In its latest Business Outlook report, Deloitte Access Economics notes that federal public service cuts are yet to take their toll on the nation’s capital, foreshadowing a “bitter pill to swallow” in the form of 6000-7000 local APS jobs to go over the next two years — but hardly the economic ruin that Canberrans have been told to expect.
“The good news is that the medium to longer term outlook for Canberra really hasn’t changed that much,” the report says, adding that the increasingly combative Senate appears likely to knock back further cuts to federal programs that would have hurt the ACT economy.
It also points out that a major contraction of the federal public service has been on the cards for a while:
“For all the screaming headlines about the federal budget, it didn’t really add that much to the woes faced by Canberra’s economy. Labor’s decisions while still in power had produced a pipeline effect that will reduce the size of the federal public service by 14,500 people, and the Coalition’s budget has merely topped that up by an extra 2000 people.”
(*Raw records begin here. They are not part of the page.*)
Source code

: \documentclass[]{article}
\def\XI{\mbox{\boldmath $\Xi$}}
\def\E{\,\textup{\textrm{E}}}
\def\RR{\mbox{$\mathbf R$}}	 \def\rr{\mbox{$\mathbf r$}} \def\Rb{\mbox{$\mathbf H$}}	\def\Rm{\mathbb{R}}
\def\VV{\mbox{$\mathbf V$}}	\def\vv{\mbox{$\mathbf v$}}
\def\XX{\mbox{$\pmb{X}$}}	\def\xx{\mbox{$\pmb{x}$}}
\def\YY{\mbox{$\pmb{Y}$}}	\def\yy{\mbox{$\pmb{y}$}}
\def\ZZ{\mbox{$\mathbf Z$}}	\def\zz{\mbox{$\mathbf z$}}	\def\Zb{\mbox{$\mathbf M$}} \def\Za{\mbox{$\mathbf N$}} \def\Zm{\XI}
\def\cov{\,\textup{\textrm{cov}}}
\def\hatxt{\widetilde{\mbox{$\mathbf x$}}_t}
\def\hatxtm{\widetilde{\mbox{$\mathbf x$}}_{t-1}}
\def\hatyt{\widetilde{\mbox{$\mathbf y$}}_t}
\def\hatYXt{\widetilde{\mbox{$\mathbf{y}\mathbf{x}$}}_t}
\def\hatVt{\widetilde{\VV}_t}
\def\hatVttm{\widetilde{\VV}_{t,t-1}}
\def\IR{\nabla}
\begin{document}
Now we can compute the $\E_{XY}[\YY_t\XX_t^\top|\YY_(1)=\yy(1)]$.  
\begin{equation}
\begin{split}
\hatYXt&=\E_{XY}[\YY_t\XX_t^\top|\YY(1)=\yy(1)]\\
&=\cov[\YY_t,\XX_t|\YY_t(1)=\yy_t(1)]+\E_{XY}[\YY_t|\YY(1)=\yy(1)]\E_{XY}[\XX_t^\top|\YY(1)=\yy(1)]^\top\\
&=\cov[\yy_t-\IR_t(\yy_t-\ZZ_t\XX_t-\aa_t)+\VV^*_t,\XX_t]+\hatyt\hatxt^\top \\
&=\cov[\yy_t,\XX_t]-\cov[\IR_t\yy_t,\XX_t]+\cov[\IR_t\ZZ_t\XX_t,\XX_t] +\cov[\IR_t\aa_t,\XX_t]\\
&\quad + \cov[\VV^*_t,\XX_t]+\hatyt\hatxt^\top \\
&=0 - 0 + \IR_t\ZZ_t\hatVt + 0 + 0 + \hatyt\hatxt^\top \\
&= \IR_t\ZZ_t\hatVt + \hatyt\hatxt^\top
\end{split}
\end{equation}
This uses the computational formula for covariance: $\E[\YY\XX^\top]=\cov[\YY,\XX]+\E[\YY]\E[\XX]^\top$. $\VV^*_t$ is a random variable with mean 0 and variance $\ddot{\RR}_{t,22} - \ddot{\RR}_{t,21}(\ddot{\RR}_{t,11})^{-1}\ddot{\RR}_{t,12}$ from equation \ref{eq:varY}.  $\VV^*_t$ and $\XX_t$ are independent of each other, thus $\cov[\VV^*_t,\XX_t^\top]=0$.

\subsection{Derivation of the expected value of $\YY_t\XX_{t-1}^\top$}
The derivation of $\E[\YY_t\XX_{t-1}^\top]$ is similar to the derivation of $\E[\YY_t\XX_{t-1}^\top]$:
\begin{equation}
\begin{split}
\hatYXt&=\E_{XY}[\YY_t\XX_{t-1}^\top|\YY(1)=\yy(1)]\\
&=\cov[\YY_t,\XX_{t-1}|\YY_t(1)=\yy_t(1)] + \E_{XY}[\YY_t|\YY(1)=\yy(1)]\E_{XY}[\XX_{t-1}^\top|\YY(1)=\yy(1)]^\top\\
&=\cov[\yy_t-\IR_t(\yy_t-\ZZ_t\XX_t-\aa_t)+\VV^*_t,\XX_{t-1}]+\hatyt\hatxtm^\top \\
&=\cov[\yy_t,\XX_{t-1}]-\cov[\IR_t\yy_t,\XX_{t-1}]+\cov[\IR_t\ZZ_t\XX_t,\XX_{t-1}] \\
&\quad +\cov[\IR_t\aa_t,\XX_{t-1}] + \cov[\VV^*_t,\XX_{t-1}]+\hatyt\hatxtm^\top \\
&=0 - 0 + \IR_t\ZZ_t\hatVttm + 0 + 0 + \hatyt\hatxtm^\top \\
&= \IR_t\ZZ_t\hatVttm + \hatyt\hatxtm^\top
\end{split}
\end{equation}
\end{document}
Over the past decade, federal spending has grown at about 3% above inflation and was on course to accelerate slightly over the next 10 years, before the federal budget which proposed cuts that would get the decade average growth figure down to about 2.7%.
But according to the DAE Business Outlook, other forces are likely to frustrate the Coalition’s plans and keep public sector growth about where it is now:
“… by the time the Senate, the States and other parties have carved their pound of flesh from this attempt at shoring up the nation’s fiscal foundations, chances are that real Federal spending growth in the coming decade will be pretty much the same as it was in the last decade.
“To be honest, we see that as something of a fiscal fail. But with our Canberra residents’ hats on, it’s a reminder that … Canberra’s share of Australia’s economy and population aren’t set to shift particularly sharply in the years to come.”
DAE has also identified a few mitigating factors for the ACT, including “the well-worn path from those accepting redundancies into consultancies or small business”, as well as the ACT government’s attempts to offset the effect of the cuts and a long run of low interest rates, which “tend to be good news for the ‘one big mortgage belt’ that is Canberra”.
The nationwide APS workforce shrunk by about 2000 ongoing employees between June 2012 and June 2013 — its first decrease since 1999 — according to the 2012-13 State of the Service report.